# Problem
Which lines of the records below contain the word "Varchar"? Copy each of them out.

********

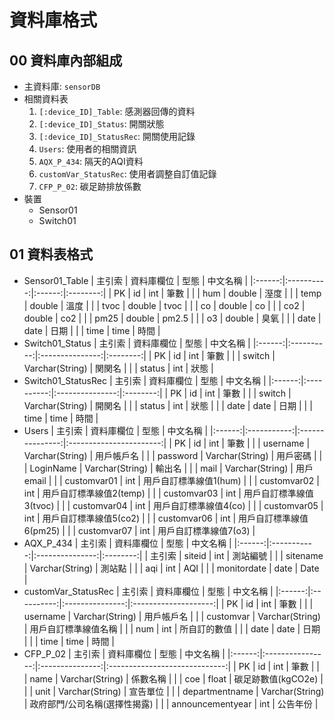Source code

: 資料庫格式
===

## 00 資料庫內部組成
- 主資料庫: `sensorDB`
- 相關資料表
  1. `[:device_ID]_Table`: 感測器回傳的資料
  2. `[:device_ID]_Status`: 開關狀態
  3. `[:device_ID]_StatusRec`: 開關使用記錄
  4. `Users`: 使用者的相關資訊
  5. `AQX_P_434`: 隔天的AQI資料
  6. `customVar_StatusRec`: 使用者調整自訂值記錄
  7. `CFP_P_02`: 碳足跡排放係數
- 裝置
  * Sensor01
  * Switch01

## 01 資料表格式
- Sensor01_Table
  | 主引索 | 資料庫欄位 |  型態  | 中文名稱 |
  |:------:|:----------:|:------:|:--------:|
  |   PK   |     id     |  int   |   筆數   |
  |        |    hum     | double |   溼度   |
  |        |    temp    | double |   溫度   |
  |        |    tvoc    | double |   tvoc   |
  |        |     co     | double |    co    |
  |        |    co2     | double |   co2    |
  |        |    pm25    | double |  pm2.5   |
  |        |     o3     | double |   臭氧   |
  |        |    date    |  date  |   日期   |
  |        |    time    |  time  |   時間   |
- Switch01_Status
  | 主引索 | 資料庫欄位 |      型態       | 中文名稱 |
  |:------:|:----------:|:---------------:|:--------:|
  |   PK   |     id     |       int       |   筆數   |
  |        |   switch   | Varchar(String) |  関関名  |
  |        |   status   |       int       |   狀態   |
- Switch01_StatusRec
  | 主引索 | 資料庫欄位 |      型態       | 中文名稱 |
  |:------:|:----------:|:---------------:|:--------:|
  |   PK   |     id     |       int       |   筆數   |
  |        |   switch   | Varchar(String) |  開関名  |
  |        |   status   |       int       |   狀態   |
  |        |    date    |      date       |   日期   |
  |        |    time    |      time       |   時間   |
- Users
  | 主引索 | 資料庫欄位  |      型態       |        中文名稱         |
  |:------:|:-----------:|:---------------:|:-----------------------:|
  |   PK   |     id      |       int       |          筆數           |
  |        |  username   | Varchar(String) |       用戶帳戶名        |
  |        |  password   | Varchar(String) |        用戶密碼         |
  |        |  LoginName  | Varchar(String) |         輸出名          |
  |        |    mail     | Varchar(String) |        用戶email        |
  |        | customvar01 |       int       | 用戶自訂標準線值1(hum)  |
  |        | customvar02 |       int       | 用戶自訂標準線值2(temp) |
  |        | customvar03 |       int       | 用戶自訂標準線值3(tvoc) |
  |        | customvar04 |       int       |  用戶自訂標準線值4(co)  |
  |        | customvar05 |       int       | 用戶自訂標準線值5(co2)  |
  |        | customvar06 |       int       | 用戶自訂標準線值6(pm25) |
  |        | customvar07 |       int       |  用戶自訂標準線值7(o3)  |
- AQX_P_434
  | 主引索 | 資料庫欄位  |      型態       | 中文名稱 |
  |:------:|:-----------:|:---------------:|:--------:|
  | 主引索 |   siteid    |       int       | 測站編號 |
  |        |  sitename   | Varchar(String) |  測站點  |
  |        |     aqi     |       int       |   AQI    |
  |        | monitordate |      date       |   Date   |
- customVar_StatusRec
   | 主引索 | 資料庫欄位 |      型態       |       中文名稱       |
   |:------:|:----------:|:---------------:|:--------------------:|
   |   PK   |     id     |       int       |         筆數         |
   |        |  username  | Varchar(String) |      用戶帳戶名      |
   |        | customvar  | Varchar(String) | 用戶自訂標準線值名稱 |
   |        |    num     |       int       |     所自訂的數值     |
   |        |    date    |      date       |         日期         |
   |        |    time    |      time       |         時間         |
- CFP_P_02
   | 主引索 |    資料庫欄位    |      型態       |           中文名稱            |
   |:------:|:----------------:|:---------------:|:-----------------------------:|
   |   PK   |        id        |       int       |             筆數              |
   |        |       name       | Varchar(String) |           係數名稱            |
   |        |       coe        |      float      |      碳足跡數值(kgCO2e)       |
   |        |       unit       | Varchar(String) |           宣告單位            |
   |        |  departmentname  | Varchar(String) | 政府部門/公司名稱(選擇性揭露) |
   |        | announcementyear |       int       |           公告年份            |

********

# Solution
  |        |   switch   | Varchar(String) |  関関名  |
  |        |   switch   | Varchar(String) |  開関名  |
  |        |  username   | Varchar(String) |       用戶帳戶名        |
  |        |  password   | Varchar(String) |        用戶密碼         |
  |        |  LoginName  | Varchar(String) |         輸出名          |
  |        |    mail     | Varchar(String) |        用戶email        |
  |        |  sitename   | Varchar(String) |  測站點  |
   |        |  username  | Varchar(String) |      用戶帳戶名      |
   |        | customvar  | Varchar(String) | 用戶自訂標準線值名稱 |
   |        |       name       | Varchar(String) |           係數名稱            |
   |        |       unit       | Varchar(String) |           宣告單位            |
   |        |  departmentname  | Varchar(String) | 政府部門/公司名稱(選擇性揭露) |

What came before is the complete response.